Prowadzone są też działania PR, np. promujące kompetencje gen. Łapina, dowodzącego frontem na północy (Łymań-Swatowe-Kremienna), który przejął swoje obowiązki po klęsce iziumskiej, ale po Łymaniu zebrał głosy krytyki. Btw. pozuje ze słabo zblurowaną mapą..
W krytyce armii przoduje pretendent #2 - Ramzan Kadyrow. Pełni rolę jastrzębia, wzywa do uderzenia nuklearnego, obiecuje wysłać własnych synów na front itd. Dostał także kolejny awans generalski od Putina - co dla rosyjskich oficerów stanowi potwarz.

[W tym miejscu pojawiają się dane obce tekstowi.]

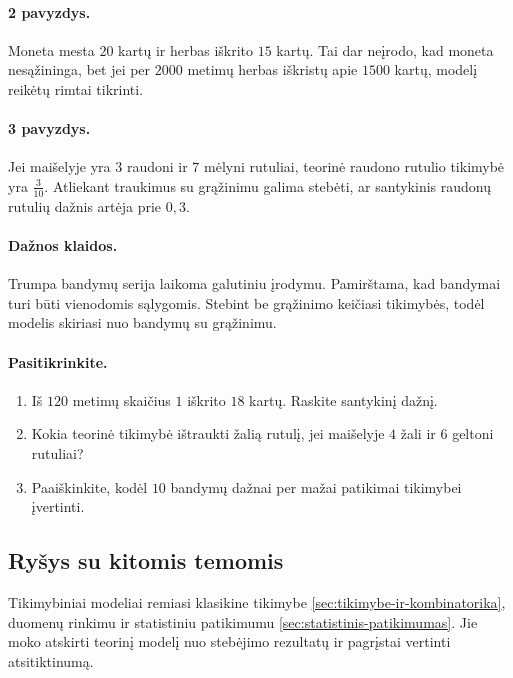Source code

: \paragraph{2 pavyzdys.}
Moneta mesta $20$ kartų ir herbas iškrito $15$ kartų. Tai dar neįrodo, kad moneta nesąžininga, bet jei per $2000$ metimų herbas iškristų apie $1500$ kartų, modelį reikėtų rimtai tikrinti.

\paragraph{3 pavyzdys.}
Jei maišelyje yra $3$ raudoni ir $7$ mėlyni rutuliai, teorinė raudono rutulio tikimybė yra $\frac{3}{10}$. Atliekant traukimus su grąžinimu galima stebėti, ar santykinis raudonų rutulių dažnis artėja prie $0,3$.

\paragraph{Dažnos klaidos.}
Trumpa bandymų serija laikoma galutiniu įrodymu. Pamirštama, kad bandymai turi būti vienodomis sąlygomis. Stebint be grąžinimo keičiasi tikimybės, todėl modelis skiriasi nuo bandymų su grąžinimu.

\paragraph{Pasitikrinkite.}
\begin{enumerate}
\item Iš $120$ metimų skaičius $1$ iškrito $18$ kartų. Raskite santykinį dažnį.
\item Kokia teorinė tikimybė ištraukti žalią rutulį, jei maišelyje $4$ žali ir $6$ geltoni rutuliai?
\item Paaiškinkite, kodėl $10$ bandymų dažnai per mažai patikimai tikimybei įvertinti.
\end{enumerate}

\subsection{Ryšys su kitomis temomis}

Tikimybiniai modeliai remiasi klasikine tikimybe \ref{sec:tikimybe-ir-kombinatorika}, duomenų rinkimu ir statistiniu patikimumu \ref{sec:statistinis-patikimumas}. Jie moko atskirti teorinį modelį nuo stebėjimo rezultatų ir pagrįstai vertinti atsitiktinumą.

Jego sojusznikiem jest niejaki Zołotow (zwany u nas "Denaturowem"), szef Rosgwardii (stąd to aresztowanie prigożinowca) mimo, że będący blisko Putina to jednak, mam wrażenie, dość elastycznym w poglądach. Nie uznaję go jednak za stronę walki o władzę, jest na to zbyt ograniczony.
Za kolejnego pełnoprawnego gracza uznałbym raczej gen. Patruszewa, szefa FSB i sekretarza RB. Potężna figura, krytykowana przez Putina za fiasko wywiadu. Ostatnio pojawiły się absolutnie niepotwierdzone plotki o przeprowadzeniu przez niego zamachu stanu
Walka między frakcjami trwa na całego, natomiast frustracja związana z przegrywaną wojną udziela się wszystkim. Poniżej kolaboracyjny urzędnik z Chersońszczyzny Kirył Stremusow mówi, że Szojgu powinien popełnić samobójstwo.

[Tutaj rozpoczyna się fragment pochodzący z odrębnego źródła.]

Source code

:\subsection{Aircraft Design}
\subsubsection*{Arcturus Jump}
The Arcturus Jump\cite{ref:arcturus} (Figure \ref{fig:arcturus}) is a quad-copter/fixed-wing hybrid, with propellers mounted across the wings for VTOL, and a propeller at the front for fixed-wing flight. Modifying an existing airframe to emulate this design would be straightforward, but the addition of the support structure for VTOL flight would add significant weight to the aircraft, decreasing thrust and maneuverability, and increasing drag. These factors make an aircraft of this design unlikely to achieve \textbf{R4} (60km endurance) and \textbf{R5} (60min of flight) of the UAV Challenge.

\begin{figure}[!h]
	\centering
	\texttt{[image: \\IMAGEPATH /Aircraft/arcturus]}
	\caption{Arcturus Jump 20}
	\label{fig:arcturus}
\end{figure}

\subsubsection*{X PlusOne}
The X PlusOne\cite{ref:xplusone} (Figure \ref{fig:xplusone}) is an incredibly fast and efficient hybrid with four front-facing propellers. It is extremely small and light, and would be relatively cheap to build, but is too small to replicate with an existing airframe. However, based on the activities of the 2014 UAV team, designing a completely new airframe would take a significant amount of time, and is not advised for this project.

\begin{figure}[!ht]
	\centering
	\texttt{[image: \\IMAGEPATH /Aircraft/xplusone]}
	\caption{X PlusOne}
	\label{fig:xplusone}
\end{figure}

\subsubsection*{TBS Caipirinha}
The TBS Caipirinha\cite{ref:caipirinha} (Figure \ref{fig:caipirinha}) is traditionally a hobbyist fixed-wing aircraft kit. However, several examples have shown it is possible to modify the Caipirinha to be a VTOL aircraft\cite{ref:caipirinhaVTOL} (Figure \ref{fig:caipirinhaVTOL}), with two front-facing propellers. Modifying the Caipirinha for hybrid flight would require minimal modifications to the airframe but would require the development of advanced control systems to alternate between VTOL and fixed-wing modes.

Dyskusja na temat kolejnych porażek rozpoczęła się też w głównych mediach, choć prezenterzy nadal starają się ją na różne sposoby usprawiedliwić, oraz machają widzom marchewką w postaci "rychłej" ofensywy rosyjskiej. Płonne nadzieje.
Powyższe okoliczności wskazują na chwianie się całego systemu politycznego. Problemy te będą narastać w miarę pogarszającej się sytuacji na froncie, co wydaje się w tej chwili nieuchronne. Wszyscy uderzają w Szojgu, ale pewne jest, że gdy go usuną zaczną gryźć się między sobą.
Kończąc wątek, możemy sobie życzyć by Putin i jego fatalni klakierzy jak najdłużej ciągnęli Rosję, ku otchłani czarnej dziury. Ewentualnie gdyby go miało zabraknąć, by walki frakcyjne doprowadziły do wojny domowej. Jej wybuch w takim momencie, wprowadzi ogromny chaos na froncie.